Stella Jean produced her new assortment with Haitian artisans, lots of whom have misplaced their houses, workshops, and sense of stability, although not their spirit, to crime. “These are my Buffalo Troopers,” Jean stated, borrowing Bob Marley’s metaphor to explain her the ladies she labored with on the venture. Shot throughout the town of Cap-Haïtien, and mixing the designer’s Italian-Haitian roots along with her dedication to cooperative design practices, Aesthetic Coup d’État, as she referred to as the brand new providing, is her manner of giving again to the nation that has given her a lot.

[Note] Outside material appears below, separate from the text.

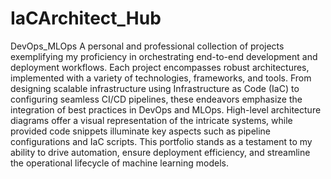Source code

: # IaCArchitect_Hub
DevOps_MLOps
A personal and professional collection of projects exemplifying my proficiency in orchestrating end-to-end development and deployment workflows. Each project encompasses robust architectures, implemented with a variety of technologies, frameworks, and tools. From designing scalable infrastructure using Infrastructure as Code (IaC) to configuring seamless CI/CD pipelines, these endeavors emphasize the integration of best practices in DevOps and MLOps. High-level architecture diagrams offer a visual representation of the intricate systems, while provided code snippets illuminate key aspects such as pipeline configurations and IaC scripts. This portfolio stands as a testament to my ability to drive automation, ensure deployment efficiency, and streamline the operational lifecycle of machine learning models.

The gathering stems from a mirrored image on uniformity and autonomy, particularly Haiti’s historic relationship with Western costume codes and the phenomenon of secondhand clothes exports, identified regionally as ‘Pepe.’ Staples of Eurocentric masculine dressing had been reimagined by Jean: Striped cotton poplin shirts featured embellished bandanas on the entrance, whereas beige tailor-made trenches turned canvases for hand-painted, colourful accents. Hats had been a key function; the standout is a contemporary tackle the normal elongated Haitian headpiece, handcrafted the night time earlier than the shoot by Michel Chataigne, considered one of Haiti’s most revered designers. Whereas shade performed a framing function, silhouettes had been sharp but beneficiant, usually cinched with seen belts. Alongside the outsized hats, golden Creole earrings–giant and spherical–symbolized resilience, energy, and identification.
Greater than a set, this was a cross-cultural capsule grounded in Jean’s core methodology: “It may be a megaphone for individuals who reside in one of many poorest international locations… Possibly vogue could be one thing extra once more, one thing that helps somebody keep open, seen, and alive.”